The 419eater community previously engaged in the activity of identifying and removing fake banks and other websites created by the scammers from the Internet, as well as shutting down bank accounts used by scammers in the process of their illegal scamming activities. It did this in cooperation with Artists Against 419, which hosts a large, publicly accessible database of fake banks and similar fraudulent websites. In 2020, Artists Against 419 severed its ties with 419eater.com and the Fake Site forum is now locked.

==Notable events in the timeline of the site==

Berry was a featured guest on BBC Radio 2's The Jeremy Vine Show on November 1, 2006. Berry has also collected some of the scambaits shown on the website, in a book Greetings in Jesus' Name!: The Scambaiter Letters. In early 2008, Berry retired from active involvement in 419eater.com to concentrate on work and other projects, handing control over to one of the site's long-running system administrators.

Beginning September 6, 2007, the 419eater.com website—among other "scam warning" websites—was subjected to a massive botnet DDoS attack which rendered the site unreachable. However, by September 18, 2007, the site and forums were both back online.

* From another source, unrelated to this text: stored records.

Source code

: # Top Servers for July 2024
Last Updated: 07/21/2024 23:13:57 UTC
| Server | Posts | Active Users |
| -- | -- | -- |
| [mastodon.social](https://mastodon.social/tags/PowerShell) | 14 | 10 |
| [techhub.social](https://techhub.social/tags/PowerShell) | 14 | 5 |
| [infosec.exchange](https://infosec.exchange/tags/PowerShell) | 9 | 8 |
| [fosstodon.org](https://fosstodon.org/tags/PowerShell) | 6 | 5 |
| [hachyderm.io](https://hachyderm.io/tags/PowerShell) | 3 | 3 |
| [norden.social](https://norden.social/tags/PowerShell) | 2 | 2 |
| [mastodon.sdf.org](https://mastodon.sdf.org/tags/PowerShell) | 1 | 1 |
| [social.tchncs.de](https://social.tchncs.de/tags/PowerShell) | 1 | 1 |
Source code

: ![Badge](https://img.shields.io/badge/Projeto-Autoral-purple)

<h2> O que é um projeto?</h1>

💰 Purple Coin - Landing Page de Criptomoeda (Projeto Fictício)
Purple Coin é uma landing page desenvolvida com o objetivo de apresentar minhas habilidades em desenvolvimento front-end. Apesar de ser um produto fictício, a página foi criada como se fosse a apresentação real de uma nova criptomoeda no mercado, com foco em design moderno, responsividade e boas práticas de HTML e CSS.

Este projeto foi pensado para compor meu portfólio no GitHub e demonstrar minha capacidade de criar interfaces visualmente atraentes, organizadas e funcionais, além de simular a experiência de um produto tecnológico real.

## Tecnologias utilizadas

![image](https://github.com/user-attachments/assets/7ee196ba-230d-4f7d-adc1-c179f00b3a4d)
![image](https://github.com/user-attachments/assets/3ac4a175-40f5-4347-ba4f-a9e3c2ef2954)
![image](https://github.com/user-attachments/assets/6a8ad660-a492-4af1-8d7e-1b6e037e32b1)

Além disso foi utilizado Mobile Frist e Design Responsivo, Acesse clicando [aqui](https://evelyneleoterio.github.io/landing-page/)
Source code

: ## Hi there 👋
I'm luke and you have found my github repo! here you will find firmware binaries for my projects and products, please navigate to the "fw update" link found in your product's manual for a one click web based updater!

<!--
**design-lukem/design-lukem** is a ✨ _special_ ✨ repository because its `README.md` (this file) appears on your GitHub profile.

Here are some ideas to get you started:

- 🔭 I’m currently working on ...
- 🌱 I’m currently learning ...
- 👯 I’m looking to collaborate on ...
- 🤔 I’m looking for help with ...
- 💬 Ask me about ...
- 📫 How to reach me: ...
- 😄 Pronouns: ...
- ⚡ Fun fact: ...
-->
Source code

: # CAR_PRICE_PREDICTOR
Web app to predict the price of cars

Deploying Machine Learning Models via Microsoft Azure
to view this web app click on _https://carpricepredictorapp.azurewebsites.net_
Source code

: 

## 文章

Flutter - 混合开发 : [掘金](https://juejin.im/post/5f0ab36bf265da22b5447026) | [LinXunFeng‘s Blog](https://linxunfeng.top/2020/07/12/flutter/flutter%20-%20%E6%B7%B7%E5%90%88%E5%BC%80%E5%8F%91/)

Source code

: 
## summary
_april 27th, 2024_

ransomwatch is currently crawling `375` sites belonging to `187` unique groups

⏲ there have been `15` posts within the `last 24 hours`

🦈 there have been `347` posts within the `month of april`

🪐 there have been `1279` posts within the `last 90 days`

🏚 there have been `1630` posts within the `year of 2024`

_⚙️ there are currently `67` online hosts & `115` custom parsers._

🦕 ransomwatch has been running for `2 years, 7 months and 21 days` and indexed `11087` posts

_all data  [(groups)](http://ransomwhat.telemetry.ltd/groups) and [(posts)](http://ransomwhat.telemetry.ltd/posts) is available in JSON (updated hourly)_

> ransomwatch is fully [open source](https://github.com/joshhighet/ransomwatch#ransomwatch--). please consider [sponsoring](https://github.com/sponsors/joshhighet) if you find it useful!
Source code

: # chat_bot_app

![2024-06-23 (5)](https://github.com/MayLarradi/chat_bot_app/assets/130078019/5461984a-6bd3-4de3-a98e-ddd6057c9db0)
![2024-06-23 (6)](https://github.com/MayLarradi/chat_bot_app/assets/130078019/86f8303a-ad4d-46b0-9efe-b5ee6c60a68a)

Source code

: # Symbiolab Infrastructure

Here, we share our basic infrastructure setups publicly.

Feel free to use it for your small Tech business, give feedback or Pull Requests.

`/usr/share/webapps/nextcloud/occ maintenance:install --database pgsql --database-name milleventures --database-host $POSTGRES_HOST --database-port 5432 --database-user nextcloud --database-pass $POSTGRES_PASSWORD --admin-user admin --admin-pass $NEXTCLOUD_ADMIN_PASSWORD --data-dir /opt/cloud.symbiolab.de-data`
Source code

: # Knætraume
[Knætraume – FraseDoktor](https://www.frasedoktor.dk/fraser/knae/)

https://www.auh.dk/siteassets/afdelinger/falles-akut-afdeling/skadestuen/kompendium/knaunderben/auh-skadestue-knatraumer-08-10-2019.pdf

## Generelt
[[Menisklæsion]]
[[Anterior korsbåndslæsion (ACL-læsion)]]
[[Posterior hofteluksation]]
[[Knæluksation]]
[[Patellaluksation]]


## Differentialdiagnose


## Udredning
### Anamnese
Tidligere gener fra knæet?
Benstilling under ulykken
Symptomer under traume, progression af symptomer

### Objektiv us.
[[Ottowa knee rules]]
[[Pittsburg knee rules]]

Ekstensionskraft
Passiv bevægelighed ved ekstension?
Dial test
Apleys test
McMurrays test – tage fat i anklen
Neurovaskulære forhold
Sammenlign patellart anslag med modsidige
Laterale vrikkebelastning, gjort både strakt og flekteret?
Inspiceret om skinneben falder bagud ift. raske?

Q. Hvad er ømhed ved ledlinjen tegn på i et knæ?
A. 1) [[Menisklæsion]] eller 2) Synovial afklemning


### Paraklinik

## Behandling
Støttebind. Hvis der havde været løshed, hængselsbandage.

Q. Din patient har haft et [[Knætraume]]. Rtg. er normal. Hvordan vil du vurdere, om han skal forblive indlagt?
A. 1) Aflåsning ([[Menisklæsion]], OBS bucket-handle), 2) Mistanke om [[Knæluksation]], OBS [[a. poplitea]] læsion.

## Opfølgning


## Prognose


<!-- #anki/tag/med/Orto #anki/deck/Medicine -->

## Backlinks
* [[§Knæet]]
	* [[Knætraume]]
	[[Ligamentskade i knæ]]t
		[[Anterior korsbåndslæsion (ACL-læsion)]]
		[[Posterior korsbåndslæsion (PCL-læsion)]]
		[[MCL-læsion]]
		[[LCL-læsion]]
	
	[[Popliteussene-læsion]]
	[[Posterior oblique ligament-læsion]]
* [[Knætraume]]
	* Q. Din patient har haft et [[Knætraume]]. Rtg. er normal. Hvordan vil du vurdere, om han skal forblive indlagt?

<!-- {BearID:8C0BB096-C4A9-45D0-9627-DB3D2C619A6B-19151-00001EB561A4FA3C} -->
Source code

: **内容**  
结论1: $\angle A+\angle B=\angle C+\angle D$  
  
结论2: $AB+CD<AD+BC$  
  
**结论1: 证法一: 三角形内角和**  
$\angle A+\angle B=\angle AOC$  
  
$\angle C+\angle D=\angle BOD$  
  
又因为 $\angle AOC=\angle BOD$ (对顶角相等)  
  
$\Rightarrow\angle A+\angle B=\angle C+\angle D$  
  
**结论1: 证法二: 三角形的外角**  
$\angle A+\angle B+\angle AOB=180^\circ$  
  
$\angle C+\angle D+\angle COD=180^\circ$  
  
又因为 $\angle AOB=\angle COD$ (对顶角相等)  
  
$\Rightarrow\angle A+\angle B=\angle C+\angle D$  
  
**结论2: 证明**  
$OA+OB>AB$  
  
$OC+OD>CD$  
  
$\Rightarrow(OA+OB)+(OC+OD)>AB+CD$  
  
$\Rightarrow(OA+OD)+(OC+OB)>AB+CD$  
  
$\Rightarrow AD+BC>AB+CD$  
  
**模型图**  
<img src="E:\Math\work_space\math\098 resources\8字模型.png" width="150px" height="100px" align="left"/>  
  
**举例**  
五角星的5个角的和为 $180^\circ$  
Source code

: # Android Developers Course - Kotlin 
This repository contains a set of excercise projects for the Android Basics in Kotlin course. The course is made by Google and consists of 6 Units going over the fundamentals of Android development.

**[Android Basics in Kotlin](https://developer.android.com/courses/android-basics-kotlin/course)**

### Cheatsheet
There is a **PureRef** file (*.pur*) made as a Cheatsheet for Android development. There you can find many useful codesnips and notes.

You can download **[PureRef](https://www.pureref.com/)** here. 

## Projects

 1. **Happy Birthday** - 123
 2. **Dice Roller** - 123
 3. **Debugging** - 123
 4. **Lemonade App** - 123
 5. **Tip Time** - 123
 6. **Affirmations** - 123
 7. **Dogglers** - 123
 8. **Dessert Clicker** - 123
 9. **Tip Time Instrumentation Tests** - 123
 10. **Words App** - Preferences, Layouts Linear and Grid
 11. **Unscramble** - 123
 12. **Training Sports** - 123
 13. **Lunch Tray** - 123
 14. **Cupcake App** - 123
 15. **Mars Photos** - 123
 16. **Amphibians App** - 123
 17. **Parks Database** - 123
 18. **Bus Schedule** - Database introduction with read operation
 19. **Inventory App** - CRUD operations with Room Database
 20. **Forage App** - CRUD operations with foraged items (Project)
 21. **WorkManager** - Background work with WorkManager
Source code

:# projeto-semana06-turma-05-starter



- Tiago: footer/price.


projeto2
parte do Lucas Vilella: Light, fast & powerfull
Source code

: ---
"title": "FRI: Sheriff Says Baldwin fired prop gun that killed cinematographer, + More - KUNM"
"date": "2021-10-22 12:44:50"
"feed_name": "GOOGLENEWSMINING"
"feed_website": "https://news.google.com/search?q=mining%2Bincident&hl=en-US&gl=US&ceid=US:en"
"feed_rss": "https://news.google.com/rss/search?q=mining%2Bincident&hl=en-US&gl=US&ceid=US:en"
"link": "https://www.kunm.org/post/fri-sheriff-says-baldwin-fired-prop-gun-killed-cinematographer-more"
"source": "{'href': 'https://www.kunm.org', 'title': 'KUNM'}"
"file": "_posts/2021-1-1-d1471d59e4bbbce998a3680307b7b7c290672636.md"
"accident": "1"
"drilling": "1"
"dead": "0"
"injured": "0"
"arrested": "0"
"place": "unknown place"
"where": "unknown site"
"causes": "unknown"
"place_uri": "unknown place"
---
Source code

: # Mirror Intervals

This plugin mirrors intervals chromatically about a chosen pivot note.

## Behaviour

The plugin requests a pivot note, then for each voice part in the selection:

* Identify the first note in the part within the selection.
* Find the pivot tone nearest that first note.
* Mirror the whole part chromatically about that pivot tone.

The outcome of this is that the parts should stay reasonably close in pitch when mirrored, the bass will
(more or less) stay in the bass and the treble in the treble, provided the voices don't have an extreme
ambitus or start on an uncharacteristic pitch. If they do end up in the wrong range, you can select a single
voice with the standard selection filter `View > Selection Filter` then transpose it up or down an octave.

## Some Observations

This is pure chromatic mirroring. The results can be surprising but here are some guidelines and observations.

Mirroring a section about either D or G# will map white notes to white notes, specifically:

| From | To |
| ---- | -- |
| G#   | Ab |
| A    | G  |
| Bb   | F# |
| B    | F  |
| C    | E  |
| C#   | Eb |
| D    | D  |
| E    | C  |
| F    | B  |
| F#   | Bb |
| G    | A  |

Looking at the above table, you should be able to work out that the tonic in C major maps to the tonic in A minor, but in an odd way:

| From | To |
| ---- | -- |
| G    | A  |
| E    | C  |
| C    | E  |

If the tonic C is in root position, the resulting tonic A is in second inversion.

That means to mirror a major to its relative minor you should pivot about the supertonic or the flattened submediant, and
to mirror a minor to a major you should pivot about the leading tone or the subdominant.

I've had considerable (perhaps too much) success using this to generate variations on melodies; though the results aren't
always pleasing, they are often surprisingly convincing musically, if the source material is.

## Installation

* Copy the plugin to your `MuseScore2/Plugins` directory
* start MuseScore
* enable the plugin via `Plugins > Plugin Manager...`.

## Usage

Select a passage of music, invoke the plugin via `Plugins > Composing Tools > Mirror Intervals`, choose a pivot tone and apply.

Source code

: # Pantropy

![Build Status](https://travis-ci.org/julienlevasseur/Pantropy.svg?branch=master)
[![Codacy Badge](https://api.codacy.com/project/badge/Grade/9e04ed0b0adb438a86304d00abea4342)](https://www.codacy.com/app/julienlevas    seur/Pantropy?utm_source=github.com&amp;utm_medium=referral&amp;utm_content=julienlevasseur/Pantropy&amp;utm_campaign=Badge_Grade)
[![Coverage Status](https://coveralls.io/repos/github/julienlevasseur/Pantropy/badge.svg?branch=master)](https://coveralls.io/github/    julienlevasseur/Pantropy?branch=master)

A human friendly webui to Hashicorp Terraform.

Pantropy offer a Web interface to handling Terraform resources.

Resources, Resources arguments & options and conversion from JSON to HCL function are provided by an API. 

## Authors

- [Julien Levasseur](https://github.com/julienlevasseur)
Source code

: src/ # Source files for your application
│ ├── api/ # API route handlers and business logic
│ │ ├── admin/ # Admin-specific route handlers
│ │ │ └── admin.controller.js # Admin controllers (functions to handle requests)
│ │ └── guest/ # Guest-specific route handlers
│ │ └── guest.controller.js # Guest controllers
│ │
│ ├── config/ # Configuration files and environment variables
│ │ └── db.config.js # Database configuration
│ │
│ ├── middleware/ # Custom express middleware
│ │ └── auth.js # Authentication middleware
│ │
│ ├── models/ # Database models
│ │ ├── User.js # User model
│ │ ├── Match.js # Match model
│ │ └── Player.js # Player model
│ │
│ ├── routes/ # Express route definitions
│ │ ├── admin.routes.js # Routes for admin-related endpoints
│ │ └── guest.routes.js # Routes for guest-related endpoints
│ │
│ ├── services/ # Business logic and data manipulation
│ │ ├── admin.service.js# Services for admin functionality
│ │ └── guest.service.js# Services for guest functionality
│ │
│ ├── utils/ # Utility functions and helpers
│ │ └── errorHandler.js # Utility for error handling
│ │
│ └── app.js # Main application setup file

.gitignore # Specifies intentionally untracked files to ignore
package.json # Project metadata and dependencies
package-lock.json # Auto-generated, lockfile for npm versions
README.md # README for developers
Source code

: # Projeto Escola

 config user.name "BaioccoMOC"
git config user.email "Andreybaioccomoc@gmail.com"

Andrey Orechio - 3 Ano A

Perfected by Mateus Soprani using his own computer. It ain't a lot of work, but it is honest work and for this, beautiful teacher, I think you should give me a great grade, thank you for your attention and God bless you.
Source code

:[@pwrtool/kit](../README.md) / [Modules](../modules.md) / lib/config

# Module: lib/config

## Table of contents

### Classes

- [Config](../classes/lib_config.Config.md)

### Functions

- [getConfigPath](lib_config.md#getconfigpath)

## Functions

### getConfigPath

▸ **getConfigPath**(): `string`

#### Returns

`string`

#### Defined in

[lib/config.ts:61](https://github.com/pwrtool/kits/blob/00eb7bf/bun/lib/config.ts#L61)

419eater and its operatives were profiled on the September 12, 2008 episode of Public Radio International's This American Life, specifically one particular bait that ran for 100 days starting in April 2008 and involved sending a scammer named Adamu from Lagos, Nigeria to Abéché, Chad, a dangerous and politically unstable region.

419eater.com was quoted as saying "When the scammer sends you a fake passport that looks like it was made by a blind hamster with a piece of charcoal in ten seconds, you praise it and say it really helps you to build trust". Several baiters "talked a scammer into traveling from Port Harcourt, Nigeria to Darfur to pick up a nonexistent $500,000. The 3,000-mile roundtrip got the scammer stranded for two weeks before he managed to make it home". Although the work of 419eater.com baiters does put scammers in danger, "the general consensus...was that they feel even the most dangerous of safaris is payback for all the scammers do. 'The scammer makes the decision to put themselves in harm's way; if something happens to them, so be it. Most of them would have no problem with you dying if it meant that they would make a dollar'". Another baiter was quoted as saying "Whether he is wandering through the desert hundreds of miles from home, or making yet another fruitless trip to the Moneygram office, that's all time he is not behind a computer scamming someone's elderly parents."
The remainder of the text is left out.